Golden Football Magazine
AAFC Championship Games
1948: Buffalo Bills @ Cleveland Browns
This series covers the history of the AAFC through the prism of its yearly championship games.
Note: The gray boxes contain asides that provide interesting material but could be skipped without losing the continuity of the article.

49ers QB Frankie Albert
Frankie Albert

49ers HB 
Joe Perry
Joe Perry

49ers HB Johnny Strzula;slo
Johnny Strzykalski

Browns HB Dub Jones
Dub Jones
1948 AAFC Championship Game Program

By 1948, the postwar economic boom that had benefitted pro football had begun to wane.
  • The AAFC teams, most of whom had survived but not thrived for two years, backed off on signing the top available players. As a result, most of the All-Americans ended up in the NFL.
  • The league handled a potential catastrophe in Baltimore in deft fashion. Colts owner Robert Rodenberg, unprepared for the loss of $166,000 in 1947 after replacing the Miami Seahawks, threw in the towel and turned his club back to the league. Baltimore's civic leaders enlisted a number of prominent citizens to contribute to the $25,000 purchase price, making the Charm City the second after Green Bay to sell stock in the team to any citizens who wished to buy.
  • To help the Colts and the Chicago Rockets, another marginal franchise, the AAFC owners agreed to a "lead-lease" program whereby stronger clubs gave some of their players to the weaker teams. Cecil Isbell's Colts picked up twelve players, including five outstanding linemen. Of special help were two QBs, veteran Charlie O'Rourke from the Los Angeles Dons and LSU rookie Y. A. Tittle from Cleveland. After going 2-11-1 in '47, Baltimore improved to 7-7 to tie the Buffalo Bills for the Eastern Championship. However, the Bills copped the victory 28-17 in a game that ended with Baltimore fans mobbing the officials after a controversial call turned the tide against their team.
  • The East race was wide open because the two-time defending champions, the New York Yankees, were hit hardest by the league's lend-lease program, losing eight players, more than any other team. A team that produced over 5,000y of offense in '47 gained less than 3,000 in '48. After the Yanks started 1-3, impatient owner Dan Topping forced Coach Red Flaherty and two assistants to resign. The team improved but finished 6-8, one game behind Baltimore and Buffalo.
The two best AAFC teams, by far, played in the West.
  • Buck Shaw's San Francisco 49ers were an offensive juggernaut, generating 5,767y, a pro football record at the time. QB Frankie Albert threw for 1,990y and ran for another 349. RB Joe Perry began his Hall of Fame career with 563y (7.3 ypc) but trailed Johnny Strzykalski who churned out 915 on the ground and gained another 485 receiving for an even 1,400y from scrimmage.
  • The Niners pulverized opponents, winning ten games by over 200 points, 460-253. The Bay team would have been the talk of the league except for the fact that they couldn't defeat the titans from Cleveland, losing 14-7 in Ohio and 31-28 at home (despite the fact that the Browns were playing their third game in eight days).
  • Paul Brown's team, winners of both AAFC championships so far, outdid themselves in '48, going undefeated and untied in 14 games. Brown wasn't bothered by losing some players to the weaker teams because the core of his offense returned - "cool, imperturbable" QB Otto Graham, massive FB Marion Motley and fleet HB Edgar Jones, and quick WRs Dante Lavelli and Mac Speedie. In fact, the Browns improved on that side of ball when they acquired HB William "Dub" Jones from Brooklyn for draft choice Bob Chappuis.
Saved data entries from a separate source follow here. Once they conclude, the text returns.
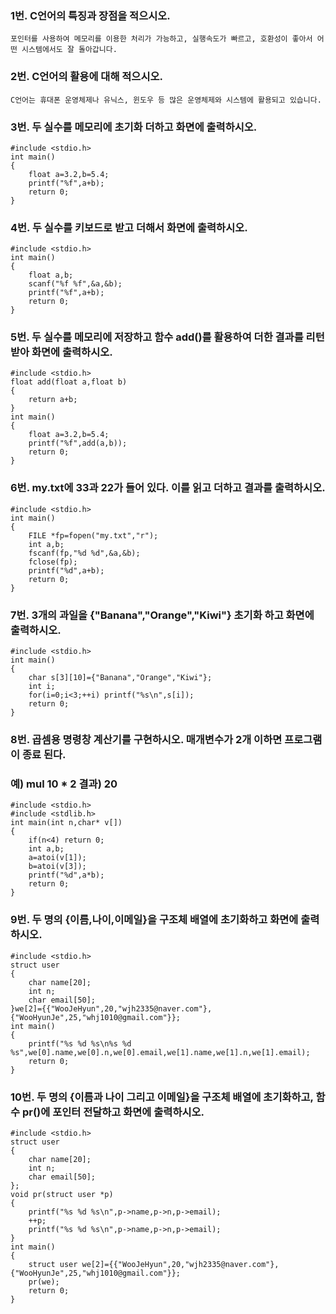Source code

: ### 1번. C언어의 특징과 장점을 적으시오.

	포인터를 사용하여 메모리를 이용한 처리가 가능하고, 실행속도가 빠르고, 호환성이 좋아서 어떤 시스템에서도 잘 돌아갑니다.

### 2번. C언어의 활용에 대해 적으시오.

	C언어는 휴대폰 운영체제나 유닉스, 윈도우 등 많은 운영체제와 시스템에 활용되고 있습니다.

### 3번. 두 실수를 메모리에 초기화 더하고 화면에 출력하시오.

	#include <stdio.h>
	int main()
	{
		float a=3.2,b=5.4;
		printf("%f",a+b);
		return 0;
	}

### 4번. 두 실수를 키보드로 받고 더해서 화면에 출력하시오.

	#include <stdio.h>
	int main()
	{
		float a,b;
		scanf("%f %f",&a,&b);
		printf("%f",a+b);
		return 0;
	}

### 5번. 두 실수를 메모리에 저장하고 함수 add()를 활용하여 더한 결과를 리턴 받아 화면에 출력하시오.

	#include <stdio.h>
	float add(float a,float b)
	{
		return a+b;
	}
	int main()
	{
		float a=3.2,b=5.4;
		printf("%f",add(a,b));
		return 0;
	}

### 6번. my.txt에 33과 22가 들어 있다. 이를 읽고 더하고 결과를 출력하시오.

	#include <stdio.h>
	int main()
	{
		FILE *fp=fopen("my.txt","r");
		int a,b;
		fscanf(fp,"%d %d",&a,&b);
		fclose(fp);
		printf("%d",a+b);
		return 0;
	}

### 7번. 3개의 과일을 {"Banana","Orange","Kiwi"} 초기화 하고 화면에 출력하시오.

	#include <stdio.h>
	int main()
	{
		char s[3][10]={"Banana","Orange","Kiwi"};
		int i;
		for(i=0;i<3;++i) printf("%s\n",s[i]);
		return 0;
	}

### 8번. 곱셈용 명령창 계산기를 구현하시오. 매개변수가 2개 이하면 프로그램이 종료 된다.
###      예) mul 10 * 2 결과) 20

	#include <stdio.h>
	#include <stdlib.h>
	int main(int n,char* v[])
	{
		if(n<4) return 0;
		int a,b;
		a=atoi(v[1]);
		b=atoi(v[3]);
		printf("%d",a*b);
		return 0;
	}

### 9번. 두 명의 {이름,나이,이메일}을 구조체 배열에 초기화하고 화면에 출력하시오.

	#include <stdio.h>
	struct user
	{
		char name[20];
		int n;
		char email[50];
	}we[2]={{"WooJeHyun",20,"wjh2335@naver.com"},{"WooHyunJe",25,"whj1010@gmail.com"}};
	int main()
	{
		printf("%s %d %s\n%s %d %s",we[0].name,we[0].n,we[0].email,we[1].name,we[1].n,we[1].email);
		return 0;
	}

### 10번. 두 명의 {이름과 나이 그리고 이메일}을 구조체 배열에 초기화하고, 함수 pr()에 포인터 전달하고 화면에 출력하시오.

	#include <stdio.h>
	struct user
	{
		char name[20];
		int n;
		char email[50];
	};
	void pr(struct user *p)
	{
		printf("%s %d %s\n",p->name,p->n,p->email);
		++p;
		printf("%s %d %s\n",p->name,p->n,p->email);
	}
	int main()
	{
		struct user we[2]={{"WooJeHyun",20,"wjh2335@naver.com"},{"WooHyunJe",25,"whj1010@gmail.com"}};
		pr(we);
		return 0;
	}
The title game between Cleveland and Buffalo failed to generate much interest.

  • The Browns had thumped the Bills 42-13 in Buffalo and 31-14 in Cleveland during the regular season.
  • Cleveland fans, still riding high from the Indians' World Series victory in October, had no doubt their football team would add another trophy to the city's cache.
  • So the Browns ruled as 14-to-17-point favorites to become the first pro football to go through a regular season and playoff unbeaten. The anticipated victory would be the club's 18th in a row and 24th without defeat.
  • Cleveland enjoyed an off week while the Bills battled the Colts for the Eastern championship. As a result, the Browns reported no significant injuries while Buffalo would likely play without HBs Bill Gompers and Al Akins and E Marty Comer.
  • Five Browns learned that they had been selected All-Conference while three more made the second team.
  • The Bills boasted two fine offensive performers in QB George Ratterman, who threw for 2,577y, and HB Chet Murtryn, who compiled 1,617y from scrimmage running and receiving. 32-year-old FB Lou Tomasetti had also enjoyed his best season as a pro, rushing for 716 and 213 more receiving.
  • While Red Dawson's Buffalo offense was nearly equal to the Browns' (360 points to 389), the defense was nowhere near as competent as Cleveland's (358 points to just 190).
  • The league announced that a tie game would not be broken by overtime, and the teams would be declared co-champions.
  • As usual, the Municipal Stadium gridiron was covered all week by a tarpaulin underlaid with straw. The playing field would be dry and soft.
  • Ticket sales indicated widespread apathy by Browns' fans, and only 25,000 were expected.
  • The game was broadcast on a special six-state, eighteen-station network.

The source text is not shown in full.